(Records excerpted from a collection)
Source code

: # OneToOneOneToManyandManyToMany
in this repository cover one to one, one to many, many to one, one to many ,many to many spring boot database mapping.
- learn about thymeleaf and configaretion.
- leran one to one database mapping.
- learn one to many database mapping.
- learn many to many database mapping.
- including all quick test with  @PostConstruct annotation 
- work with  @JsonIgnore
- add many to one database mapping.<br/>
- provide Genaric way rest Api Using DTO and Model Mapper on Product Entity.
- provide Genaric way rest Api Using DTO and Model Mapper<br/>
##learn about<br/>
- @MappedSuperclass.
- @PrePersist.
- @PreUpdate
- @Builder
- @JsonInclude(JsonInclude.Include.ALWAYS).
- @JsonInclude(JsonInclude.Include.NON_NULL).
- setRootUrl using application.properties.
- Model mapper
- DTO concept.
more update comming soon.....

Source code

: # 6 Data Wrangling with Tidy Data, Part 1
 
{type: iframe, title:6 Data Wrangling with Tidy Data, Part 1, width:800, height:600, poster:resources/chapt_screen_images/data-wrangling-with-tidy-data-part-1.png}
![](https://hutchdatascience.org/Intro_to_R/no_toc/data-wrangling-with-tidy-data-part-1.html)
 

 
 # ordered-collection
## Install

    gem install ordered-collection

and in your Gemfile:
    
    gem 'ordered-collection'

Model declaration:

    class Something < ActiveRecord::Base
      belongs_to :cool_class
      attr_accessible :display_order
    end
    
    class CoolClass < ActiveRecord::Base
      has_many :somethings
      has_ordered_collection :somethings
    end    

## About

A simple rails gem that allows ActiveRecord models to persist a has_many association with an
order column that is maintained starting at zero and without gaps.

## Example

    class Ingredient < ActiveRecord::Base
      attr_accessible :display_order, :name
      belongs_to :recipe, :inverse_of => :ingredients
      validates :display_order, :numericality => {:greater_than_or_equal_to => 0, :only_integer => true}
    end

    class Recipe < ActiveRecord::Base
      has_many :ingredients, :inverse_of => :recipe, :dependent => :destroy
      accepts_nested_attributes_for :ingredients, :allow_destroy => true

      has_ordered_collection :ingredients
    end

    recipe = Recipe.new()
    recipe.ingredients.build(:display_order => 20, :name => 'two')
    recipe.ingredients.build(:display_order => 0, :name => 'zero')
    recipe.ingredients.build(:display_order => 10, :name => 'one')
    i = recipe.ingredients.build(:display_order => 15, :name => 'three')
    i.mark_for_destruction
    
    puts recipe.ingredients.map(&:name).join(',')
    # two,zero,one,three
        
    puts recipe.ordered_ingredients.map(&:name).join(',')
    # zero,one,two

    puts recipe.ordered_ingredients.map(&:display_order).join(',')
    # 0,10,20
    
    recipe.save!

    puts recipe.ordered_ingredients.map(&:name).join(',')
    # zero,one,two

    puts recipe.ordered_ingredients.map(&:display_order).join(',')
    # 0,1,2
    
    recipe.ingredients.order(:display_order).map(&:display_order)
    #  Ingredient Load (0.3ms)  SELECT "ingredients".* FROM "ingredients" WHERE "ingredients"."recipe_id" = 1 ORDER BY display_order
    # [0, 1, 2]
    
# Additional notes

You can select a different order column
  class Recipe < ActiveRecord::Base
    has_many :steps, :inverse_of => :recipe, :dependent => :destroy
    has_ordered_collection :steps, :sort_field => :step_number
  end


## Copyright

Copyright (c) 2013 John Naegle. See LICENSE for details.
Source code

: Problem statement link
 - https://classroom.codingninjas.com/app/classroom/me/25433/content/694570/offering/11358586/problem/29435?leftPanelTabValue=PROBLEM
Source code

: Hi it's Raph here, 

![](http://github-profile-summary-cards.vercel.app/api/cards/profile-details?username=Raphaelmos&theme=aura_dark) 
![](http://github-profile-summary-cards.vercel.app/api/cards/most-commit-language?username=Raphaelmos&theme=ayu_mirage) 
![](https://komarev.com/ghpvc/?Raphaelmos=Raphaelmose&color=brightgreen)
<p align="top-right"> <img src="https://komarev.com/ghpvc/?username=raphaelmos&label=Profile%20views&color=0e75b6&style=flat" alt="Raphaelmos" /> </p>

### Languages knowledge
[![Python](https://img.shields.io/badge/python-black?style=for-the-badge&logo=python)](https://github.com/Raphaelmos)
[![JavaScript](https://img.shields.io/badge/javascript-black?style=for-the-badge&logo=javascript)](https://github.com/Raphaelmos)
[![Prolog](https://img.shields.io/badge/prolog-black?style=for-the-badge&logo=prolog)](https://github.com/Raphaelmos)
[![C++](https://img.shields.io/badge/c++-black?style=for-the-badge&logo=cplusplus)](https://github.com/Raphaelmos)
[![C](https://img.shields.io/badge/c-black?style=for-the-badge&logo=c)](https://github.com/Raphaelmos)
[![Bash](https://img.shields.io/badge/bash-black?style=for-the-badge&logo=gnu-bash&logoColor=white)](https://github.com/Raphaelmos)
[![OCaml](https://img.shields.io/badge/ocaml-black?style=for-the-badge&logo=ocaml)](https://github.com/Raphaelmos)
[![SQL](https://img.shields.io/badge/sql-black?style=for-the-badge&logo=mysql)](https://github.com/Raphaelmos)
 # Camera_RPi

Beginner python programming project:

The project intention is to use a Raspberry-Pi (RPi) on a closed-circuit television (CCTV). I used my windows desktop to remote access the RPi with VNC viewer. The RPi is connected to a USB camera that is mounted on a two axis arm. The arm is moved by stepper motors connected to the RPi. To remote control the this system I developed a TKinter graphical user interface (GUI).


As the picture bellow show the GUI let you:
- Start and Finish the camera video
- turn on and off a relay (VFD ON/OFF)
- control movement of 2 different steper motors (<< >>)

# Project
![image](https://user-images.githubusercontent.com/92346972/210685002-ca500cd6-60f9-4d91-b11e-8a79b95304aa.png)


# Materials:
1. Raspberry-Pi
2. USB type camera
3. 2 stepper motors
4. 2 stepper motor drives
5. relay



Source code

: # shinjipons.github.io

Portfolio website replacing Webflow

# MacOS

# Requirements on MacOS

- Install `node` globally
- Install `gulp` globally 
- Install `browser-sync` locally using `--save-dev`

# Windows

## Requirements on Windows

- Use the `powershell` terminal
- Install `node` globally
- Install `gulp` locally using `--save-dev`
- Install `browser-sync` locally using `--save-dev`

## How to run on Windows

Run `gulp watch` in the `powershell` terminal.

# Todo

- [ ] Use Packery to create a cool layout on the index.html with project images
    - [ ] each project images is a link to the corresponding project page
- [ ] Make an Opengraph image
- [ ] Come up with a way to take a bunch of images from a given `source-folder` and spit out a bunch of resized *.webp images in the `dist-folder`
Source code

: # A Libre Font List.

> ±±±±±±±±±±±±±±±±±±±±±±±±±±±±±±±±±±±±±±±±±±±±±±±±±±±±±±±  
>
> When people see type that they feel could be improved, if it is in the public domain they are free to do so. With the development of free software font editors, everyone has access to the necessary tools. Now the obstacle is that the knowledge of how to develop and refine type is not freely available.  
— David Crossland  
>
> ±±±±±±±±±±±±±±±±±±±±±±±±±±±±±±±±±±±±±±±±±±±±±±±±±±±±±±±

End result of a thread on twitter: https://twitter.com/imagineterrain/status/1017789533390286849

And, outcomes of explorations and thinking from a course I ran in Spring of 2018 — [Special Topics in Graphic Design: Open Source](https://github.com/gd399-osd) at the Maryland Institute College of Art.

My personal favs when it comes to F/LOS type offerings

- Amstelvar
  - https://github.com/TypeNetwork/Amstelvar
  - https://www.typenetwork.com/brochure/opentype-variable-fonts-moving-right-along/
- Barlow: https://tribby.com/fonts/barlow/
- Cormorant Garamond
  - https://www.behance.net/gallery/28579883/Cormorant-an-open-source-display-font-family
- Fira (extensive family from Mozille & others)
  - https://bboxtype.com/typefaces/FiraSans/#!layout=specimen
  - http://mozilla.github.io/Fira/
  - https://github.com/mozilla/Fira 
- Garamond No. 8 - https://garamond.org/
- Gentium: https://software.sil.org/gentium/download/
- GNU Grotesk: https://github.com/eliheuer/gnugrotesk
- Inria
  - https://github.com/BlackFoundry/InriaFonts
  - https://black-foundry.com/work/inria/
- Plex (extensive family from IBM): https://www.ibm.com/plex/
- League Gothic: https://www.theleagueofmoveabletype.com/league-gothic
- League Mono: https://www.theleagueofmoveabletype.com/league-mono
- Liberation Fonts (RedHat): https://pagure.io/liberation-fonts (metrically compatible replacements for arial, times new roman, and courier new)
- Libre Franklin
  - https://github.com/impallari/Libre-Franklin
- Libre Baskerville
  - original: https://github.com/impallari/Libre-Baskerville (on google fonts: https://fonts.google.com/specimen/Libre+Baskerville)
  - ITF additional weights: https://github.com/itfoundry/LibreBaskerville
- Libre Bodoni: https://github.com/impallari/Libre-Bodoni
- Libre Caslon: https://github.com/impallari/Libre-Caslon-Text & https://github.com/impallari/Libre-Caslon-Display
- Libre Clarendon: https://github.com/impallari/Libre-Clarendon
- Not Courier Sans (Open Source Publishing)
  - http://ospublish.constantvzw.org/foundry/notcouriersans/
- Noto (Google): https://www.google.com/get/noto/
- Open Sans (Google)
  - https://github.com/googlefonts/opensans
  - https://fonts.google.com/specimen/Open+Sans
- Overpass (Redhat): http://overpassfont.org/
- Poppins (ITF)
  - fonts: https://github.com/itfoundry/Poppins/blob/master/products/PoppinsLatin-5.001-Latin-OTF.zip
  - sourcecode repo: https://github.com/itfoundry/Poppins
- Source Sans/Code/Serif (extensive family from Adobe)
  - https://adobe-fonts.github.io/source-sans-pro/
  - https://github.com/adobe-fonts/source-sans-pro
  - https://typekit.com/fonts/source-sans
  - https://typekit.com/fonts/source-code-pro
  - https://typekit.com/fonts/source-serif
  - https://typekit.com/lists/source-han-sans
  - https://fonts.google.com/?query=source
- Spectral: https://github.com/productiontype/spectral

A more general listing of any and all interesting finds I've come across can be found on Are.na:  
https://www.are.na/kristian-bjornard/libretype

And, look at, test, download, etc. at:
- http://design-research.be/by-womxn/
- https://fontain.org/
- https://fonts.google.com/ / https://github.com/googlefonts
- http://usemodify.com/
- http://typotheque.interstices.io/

• [TASK OBJECTIVE] Look through the entries above and report each line where the string "theme" occurs.

• [RESULT]
![](http://github-profile-summary-cards.vercel.app/api/cards/profile-details?username=Raphaelmos&theme=aura_dark) 
![](http://github-profile-summary-cards.vercel.app/api/cards/most-commit-language?username=Raphaelmos&theme=ayu_mirage) 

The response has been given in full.